A civilização e o jazz andam de mãos dadas. Não é coincidência ter descoberto que Barcelona é uma cidade provinciana na mesma estadia em que descobri nâo haver ali um único bar de jazz (agora há mas a cidade continua provinciana, chauvinista e decepcionante). Lisboa tem um, excelente e caro como devem ser os bares dessa música. Chama-se Távola. Paris tem muitos, Londres e Berlim também, Amsterdão tinha um fantástico (agora se calhar tem mais). Na província não há jazz, música urbana s'il en est. Na província há humanidade, há verde, há clorofila, há moçoilas (diferente de mulheres, coisa urbana), há tudo o que se quiser mas não há urbanidade - outra palavra para civilização. É por isso que na paisagem - ou seja: tudo o que não é Lisboa - não há bares de jazz com a qualidade do Távola. (Nem sem, de resto.)

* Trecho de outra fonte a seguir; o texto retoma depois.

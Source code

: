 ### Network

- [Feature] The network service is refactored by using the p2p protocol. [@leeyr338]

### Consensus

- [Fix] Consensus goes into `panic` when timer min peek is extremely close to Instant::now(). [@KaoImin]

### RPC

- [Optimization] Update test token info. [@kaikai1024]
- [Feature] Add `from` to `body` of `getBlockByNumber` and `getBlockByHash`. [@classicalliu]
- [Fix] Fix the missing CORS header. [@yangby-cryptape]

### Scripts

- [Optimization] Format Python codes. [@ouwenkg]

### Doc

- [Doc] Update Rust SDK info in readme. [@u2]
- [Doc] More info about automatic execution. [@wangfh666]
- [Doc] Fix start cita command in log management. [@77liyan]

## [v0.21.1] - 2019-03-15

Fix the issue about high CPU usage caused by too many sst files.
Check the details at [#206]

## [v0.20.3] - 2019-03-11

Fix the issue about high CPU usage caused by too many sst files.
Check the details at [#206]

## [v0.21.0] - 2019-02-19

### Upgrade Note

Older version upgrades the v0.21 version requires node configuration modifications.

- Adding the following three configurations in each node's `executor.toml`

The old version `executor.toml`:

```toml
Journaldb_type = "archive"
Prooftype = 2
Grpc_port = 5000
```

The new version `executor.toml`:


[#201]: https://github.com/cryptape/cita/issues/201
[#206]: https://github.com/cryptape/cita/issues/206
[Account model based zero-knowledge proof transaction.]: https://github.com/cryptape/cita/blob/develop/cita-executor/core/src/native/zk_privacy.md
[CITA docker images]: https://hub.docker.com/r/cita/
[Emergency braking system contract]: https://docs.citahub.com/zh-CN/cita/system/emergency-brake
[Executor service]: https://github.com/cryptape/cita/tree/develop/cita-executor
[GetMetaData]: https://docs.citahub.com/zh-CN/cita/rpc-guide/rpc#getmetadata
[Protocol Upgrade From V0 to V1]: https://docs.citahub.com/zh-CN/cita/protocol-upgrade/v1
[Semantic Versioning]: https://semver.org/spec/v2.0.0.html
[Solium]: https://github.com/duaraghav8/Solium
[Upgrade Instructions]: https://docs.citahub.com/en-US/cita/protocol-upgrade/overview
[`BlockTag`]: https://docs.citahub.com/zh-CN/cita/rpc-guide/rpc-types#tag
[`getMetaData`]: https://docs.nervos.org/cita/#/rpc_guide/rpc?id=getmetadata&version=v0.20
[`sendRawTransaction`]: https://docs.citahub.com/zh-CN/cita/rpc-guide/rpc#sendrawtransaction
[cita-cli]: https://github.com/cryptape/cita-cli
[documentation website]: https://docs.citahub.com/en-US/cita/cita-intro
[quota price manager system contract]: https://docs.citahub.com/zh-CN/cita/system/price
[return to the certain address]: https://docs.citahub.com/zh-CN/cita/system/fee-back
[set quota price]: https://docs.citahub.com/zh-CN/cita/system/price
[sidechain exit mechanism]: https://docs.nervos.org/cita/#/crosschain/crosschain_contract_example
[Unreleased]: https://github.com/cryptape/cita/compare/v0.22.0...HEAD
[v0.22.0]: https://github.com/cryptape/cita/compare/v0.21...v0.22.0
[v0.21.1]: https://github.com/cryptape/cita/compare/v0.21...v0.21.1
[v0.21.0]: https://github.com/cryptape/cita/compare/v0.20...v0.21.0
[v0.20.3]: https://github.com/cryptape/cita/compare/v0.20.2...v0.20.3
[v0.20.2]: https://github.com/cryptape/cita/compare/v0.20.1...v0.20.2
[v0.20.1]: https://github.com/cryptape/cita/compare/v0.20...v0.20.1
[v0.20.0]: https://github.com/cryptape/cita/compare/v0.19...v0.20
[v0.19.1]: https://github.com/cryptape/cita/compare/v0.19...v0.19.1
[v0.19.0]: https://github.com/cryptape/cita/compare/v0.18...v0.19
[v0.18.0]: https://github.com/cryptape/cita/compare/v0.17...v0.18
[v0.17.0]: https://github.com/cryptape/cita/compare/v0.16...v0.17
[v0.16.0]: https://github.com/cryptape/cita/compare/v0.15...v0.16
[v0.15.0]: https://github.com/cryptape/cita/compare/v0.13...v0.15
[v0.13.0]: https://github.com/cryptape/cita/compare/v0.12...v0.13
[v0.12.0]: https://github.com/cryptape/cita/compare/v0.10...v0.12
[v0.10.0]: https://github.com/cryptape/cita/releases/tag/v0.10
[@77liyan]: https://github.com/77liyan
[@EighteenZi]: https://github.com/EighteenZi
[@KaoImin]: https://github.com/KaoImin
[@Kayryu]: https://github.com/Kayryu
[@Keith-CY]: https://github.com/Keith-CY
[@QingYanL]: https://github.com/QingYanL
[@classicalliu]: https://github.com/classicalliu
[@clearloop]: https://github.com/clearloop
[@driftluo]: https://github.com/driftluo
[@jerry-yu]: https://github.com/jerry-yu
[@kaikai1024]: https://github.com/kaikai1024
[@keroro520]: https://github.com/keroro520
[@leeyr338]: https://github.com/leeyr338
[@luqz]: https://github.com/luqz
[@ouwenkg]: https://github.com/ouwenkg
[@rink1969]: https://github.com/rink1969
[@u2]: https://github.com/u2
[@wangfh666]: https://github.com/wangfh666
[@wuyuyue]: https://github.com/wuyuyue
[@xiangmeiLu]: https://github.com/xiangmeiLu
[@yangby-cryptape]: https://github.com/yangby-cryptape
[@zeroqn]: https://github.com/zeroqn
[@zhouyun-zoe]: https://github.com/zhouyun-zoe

Se me perguntassem, eu preferiria viver numa cidade com muitos Távola. Não vivo e portanto agradeço aos deuses ter um ao lado de casa quando estou em Lisboa.

Aliás: agradeço aos deuses ter Lisboa ao lado de casa  quando estou em Lisboa. 

(Uma moçoila é um produto rural. Mulher é coisa urbana. Mais pormenores outro dia.)

Citação do dia

"Homo sum, humani nihil a me alienum puto."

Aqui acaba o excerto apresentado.